= Task to carry out =
Although the records include pictures, print only the rest, exactly as written.

= Material for this task =
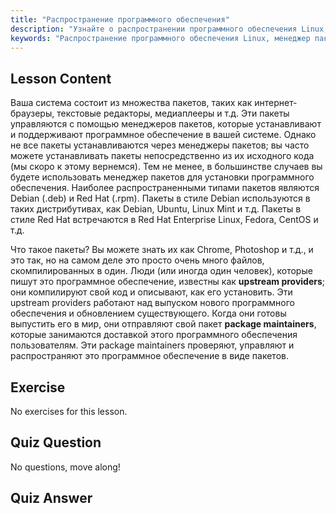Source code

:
 ```yaml
---
title: "Распространение программного обеспечения"
description: "Узнайте о распространении программного обеспечения Linux, менеджерах пакетов и типах пакетов, таких как .deb и .rpm. Поймите, как управляется программное обеспечение в системах Linux."
keywords: "Распространение программного обеспечения Linux, менеджер пакетов, .deb, .rpm, пакеты Linux, Linux для начинающих, учебник по Linux, установка программного обеспечения"
---
```


## Lesson Content

Ваша система состоит из множества пакетов, таких как интернет-браузеры, текстовые редакторы, медиаплееры и т.д. Эти пакеты управляются с помощью менеджеров пакетов, которые устанавливают и поддерживают программное обеспечение в вашей системе. Однако не все пакеты устанавливаются через менеджеры пакетов; вы часто можете устанавливать пакеты непосредственно из их исходного кода (мы скоро к этому вернемся). Тем не менее, в большинстве случаев вы будете использовать менеджер пакетов для установки программного обеспечения. Наиболее распространенными типами пакетов являются Debian (.deb) и Red Hat (.rpm). Пакеты в стиле Debian используются в таких дистрибутивах, как Debian, Ubuntu, Linux Mint и т.д. Пакеты в стиле Red Hat встречаются в Red Hat Enterprise Linux, Fedora, CentOS и т.д.

Что такое пакеты? Вы можете знать их как Chrome, Photoshop и т.д., и это так, но на самом деле это просто очень много файлов, скомпилированных в один. Люди (или иногда один человек), которые пишут это программное обеспечение, известны как **upstream providers**; они компилируют свой код и описывают, как его установить. Эти upstream providers работают над выпуском нового программного обеспечения и обновлением существующего. Когда они готовы выпустить его в мир, они отправляют свой пакет **package maintainers**, которые занимаются доставкой этого программного обеспечения пользователям. Эти package maintainers проверяют, управляют и распространяют это программное обеспечение в виде пакетов.

## Exercise

No exercises for this lesson.

## Quiz Question

No questions, move along!

## Quiz Answer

= Worked solution =
Source code

:
 ```yaml
---
title: "Распространение программного обеспечения"
description: "Узнайте о распространении программного обеспечения Linux, менеджерах пакетов и типах пакетов, таких как .deb и .rpm. Поймите, как управляется программное обеспечение в системах Linux."
keywords: "Распространение программного обеспечения Linux, менеджер пакетов, .deb, .rpm, пакеты Linux, Linux для начинающих, учебник по Linux, установка программного обеспечения"
---
```


## Lesson Content

Ваша система состоит из множества пакетов, таких как интернет-браузеры, текстовые редакторы, медиаплееры и т.д. Эти пакеты управляются с помощью менеджеров пакетов, которые устанавливают и поддерживают программное обеспечение в вашей системе. Однако не все пакеты устанавливаются через менеджеры пакетов; вы часто можете устанавливать пакеты непосредственно из их исходного кода (мы скоро к этому вернемся). Тем не менее, в большинстве случаев вы будете использовать менеджер пакетов для установки программного обеспечения. Наиболее распространенными типами пакетов являются Debian (.deb) и Red Hat (.rpm). Пакеты в стиле Debian используются в таких дистрибутивах, как Debian, Ubuntu, Linux Mint и т.д. Пакеты в стиле Red Hat встречаются в Red Hat Enterprise Linux, Fedora, CentOS и т.д.

Что такое пакеты? Вы можете знать их как Chrome, Photoshop и т.д., и это так, но на самом деле это просто очень много файлов, скомпилированных в один. Люди (или иногда один человек), которые пишут это программное обеспечение, известны как **upstream providers**; они компилируют свой код и описывают, как его установить. Эти upstream providers работают над выпуском нового программного обеспечения и обновлением существующего. Когда они готовы выпустить его в мир, они отправляют свой пакет **package maintainers**, которые занимаются доставкой этого программного обеспечения пользователям. Эти package maintainers проверяют, управляют и распространяют это программное обеспечение в виде пакетов.

## Exercise

No exercises for this lesson.

## Quiz Question

No questions, move along!

## Quiz Answer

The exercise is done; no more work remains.